Location Term Level Credits (ECTS) Current Convenor 2017-18 2018-19
Canterbury
(version 2)
Autumn
View Timetable
6 15 (7.5) DR O Nizalova

Pre-requisites

EC500 Microeconomics, EC502 Macroeconomics, EC580 Introduction to Econometrics, EC581 Introduction to Time Series Econometrics,

Restrictions

60% threshold in EC580 and EC581

2017-18

Overview

This is a 15-credit module in applied econometrics using Stata (the most popular general-purpose statistical software package used by empirical economists), for students who have followed Stage 1 modules in mathematics and statistics and who have taken the Stage 2 module in econometrics (EC580 and EC581) or equivalent. What distinguishes this module is the adoption of the modern learning-by-doing approach to teaching econometrics, which emphasises the application of econometrics to real world problems. The focus is on understanding the theoretical aspects that are critical in applied work and the ability to correctly interpret empirical results.

Details

This module appears in:


Contact hours

20 lectures
4 seminars
5 terminal classes

Method of assessment

20% In Course Test ( 2 x 10%)
80% Examination (2 hours)

Preliminary reading

C F Baum, Introduction to Modern Econometrics Using STATA, STATA Press, 2006
J M Wooldridge, Introductory Econometrics – A Modern Approach (5th ed), South-Western, 2013 (International Student Edition)

See the library reading list for this module (Canterbury)

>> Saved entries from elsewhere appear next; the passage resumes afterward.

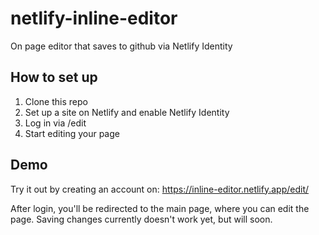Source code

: # netlify-inline-editor

On page editor that saves to github via Netlify Identity

## How to set up

1. Clone this repo
2. Set up a site on Netlify and enable Netlify Identity
3. Log in via /edit
4. Start editing your page

## Demo

Try it out by creating an account on:
https://inline-editor.netlify.app/edit/

After login, you'll be redirected to the main page, where you can edit the page. Saving changes currently doesn't work yet, but will soon.
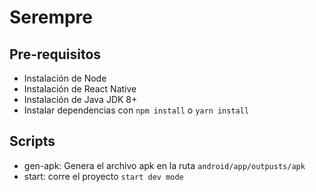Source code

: # Serempre

## Pre-requisitos
* Instalación de Node
* Instalación de React Native
* Instalación de Java JDK 8+
* Instalar dependencias con `npm install` o `yarn install`

## Scripts
  *  gen-apk: Genera el archivo apk en la ruta `android/app/outpusts/apk`
  *  start: corre el proyecto `start dev mode`
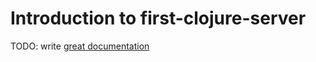 # Introduction to first-clojure-server

TODO: write [great documentation](http://jacobian.org/writing/what-to-write/)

See the library reading list for this module (Medway)

Learning outcomes

By the end of the module you should be competent in the application of the mathematical and statistical tools used in econometrics and be able to:
• handle real data with confidence
• apply econometric methods of analysis to new circumstances
• understand the conditions under which particular estimators are appropriate
• apply the theoretical methods to numerical data
• write and present technical material lucidly.
You should understand the basic theory of the ordinary least squares (OLS), generalised least squares (GLS) and instrumental variable (IV) estimators and panel data models. You should be able to apply appropriate estimators to the type of numerical data given in seminar exercises and computing classes. You should also be able to interpret empirical results in applied economics literature.